#### Data to process:
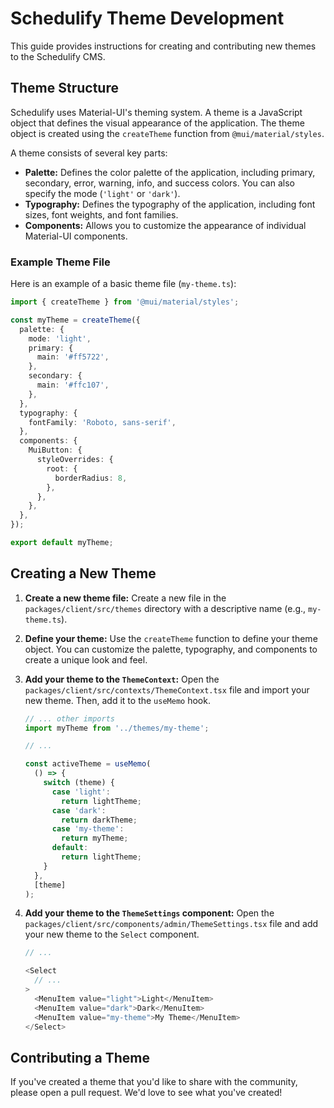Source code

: # Schedulify Theme Development

This guide provides instructions for creating and contributing new themes to the Schedulify CMS.

## Theme Structure

Schedulify uses Material-UI's theming system. A theme is a JavaScript object that defines the visual appearance of the application. The theme object is created using the `createTheme` function from `@mui/material/styles`.

A theme consists of several key parts:

*   **Palette:** Defines the color palette of the application, including primary, secondary, error, warning, info, and success colors. You can also specify the mode (`'light'` or `'dark'`).
*   **Typography:** Defines the typography of the application, including font sizes, font weights, and font families.
*   **Components:** Allows you to customize the appearance of individual Material-UI components.

### Example Theme File

Here is an example of a basic theme file (`my-theme.ts`):

```typescript
import { createTheme } from '@mui/material/styles';

const myTheme = createTheme({
  palette: {
    mode: 'light',
    primary: {
      main: '#ff5722',
    },
    secondary: {
      main: '#ffc107',
    },
  },
  typography: {
    fontFamily: 'Roboto, sans-serif',
  },
  components: {
    MuiButton: {
      styleOverrides: {
        root: {
          borderRadius: 8,
        },
      },
    },
  },
});

export default myTheme;
```

## Creating a New Theme

1.  **Create a new theme file:**
    Create a new file in the `packages/client/src/themes` directory with a descriptive name (e.g., `my-theme.ts`).

2.  **Define your theme:**
    Use the `createTheme` function to define your theme object. You can customize the palette, typography, and components to create a unique look and feel.

3.  **Add your theme to the `ThemeContext`:**
    Open the `packages/client/src/contexts/ThemeContext.tsx` file and import your new theme. Then, add it to the `useMemo` hook.

    ```typescript
    // ... other imports
    import myTheme from '../themes/my-theme';

    // ...

    const activeTheme = useMemo(
      () => {
        switch (theme) {
          case 'light':
            return lightTheme;
          case 'dark':
            return darkTheme;
          case 'my-theme':
            return myTheme;
          default:
            return lightTheme;
        }
      },
      [theme]
    );
    ```

4.  **Add your theme to the `ThemeSettings` component:**
    Open the `packages/client/src/components/admin/ThemeSettings.tsx` file and add your new theme to the `Select` component.

    ```typescript
    // ...

    <Select
      // ...
    >
      <MenuItem value="light">Light</MenuItem>
      <MenuItem value="dark">Dark</MenuItem>
      <MenuItem value="my-theme">My Theme</MenuItem>
    </Select>
    ```

## Contributing a Theme

If you've created a theme that you'd like to share with the community, please open a pull request. We'd love to see what you've created!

#### About this task:
Please copy the data above exactly, omitting the pictures.

#### Task solution:
Source code

: # Schedulify Theme Development

This guide provides instructions for creating and contributing new themes to the Schedulify CMS.

## Theme Structure

Schedulify uses Material-UI's theming system. A theme is a JavaScript object that defines the visual appearance of the application. The theme object is created using the `createTheme` function from `@mui/material/styles`.

A theme consists of several key parts:

*   **Palette:** Defines the color palette of the application, including primary, secondary, error, warning, info, and success colors. You can also specify the mode (`'light'` or `'dark'`).
*   **Typography:** Defines the typography of the application, including font sizes, font weights, and font families.
*   **Components:** Allows you to customize the appearance of individual Material-UI components.

### Example Theme File

Here is an example of a basic theme file (`my-theme.ts`):

```typescript
import { createTheme } from '@mui/material/styles';

const myTheme = createTheme({
  palette: {
    mode: 'light',
    primary: {
      main: '#ff5722',
    },
    secondary: {
      main: '#ffc107',
    },
  },
  typography: {
    fontFamily: 'Roboto, sans-serif',
  },
  components: {
    MuiButton: {
      styleOverrides: {
        root: {
          borderRadius: 8,
        },
      },
    },
  },
});

export default myTheme;
```

## Creating a New Theme

1.  **Create a new theme file:**
    Create a new file in the `packages/client/src/themes` directory with a descriptive name (e.g., `my-theme.ts`).

2.  **Define your theme:**
    Use the `createTheme` function to define your theme object. You can customize the palette, typography, and components to create a unique look and feel.

3.  **Add your theme to the `ThemeContext`:**
    Open the `packages/client/src/contexts/ThemeContext.tsx` file and import your new theme. Then, add it to the `useMemo` hook.

    ```typescript
    // ... other imports
    import myTheme from '../themes/my-theme';

    // ...

    const activeTheme = useMemo(
      () => {
        switch (theme) {
          case 'light':
            return lightTheme;
          case 'dark':
            return darkTheme;
          case 'my-theme':
            return myTheme;
          default:
            return lightTheme;
        }
      },
      [theme]
    );
    ```

4.  **Add your theme to the `ThemeSettings` component:**
    Open the `packages/client/src/components/admin/ThemeSettings.tsx` file and add your new theme to the `Select` component.

    ```typescript
    // ...

    <Select
      // ...
    >
      <MenuItem value="light">Light</MenuItem>
      <MenuItem value="dark">Dark</MenuItem>
      <MenuItem value="my-theme">My Theme</MenuItem>
    </Select>
    ```

## Contributing a Theme

If you've created a theme that you'd like to share with the community, please open a pull request. We'd love to see what you've created!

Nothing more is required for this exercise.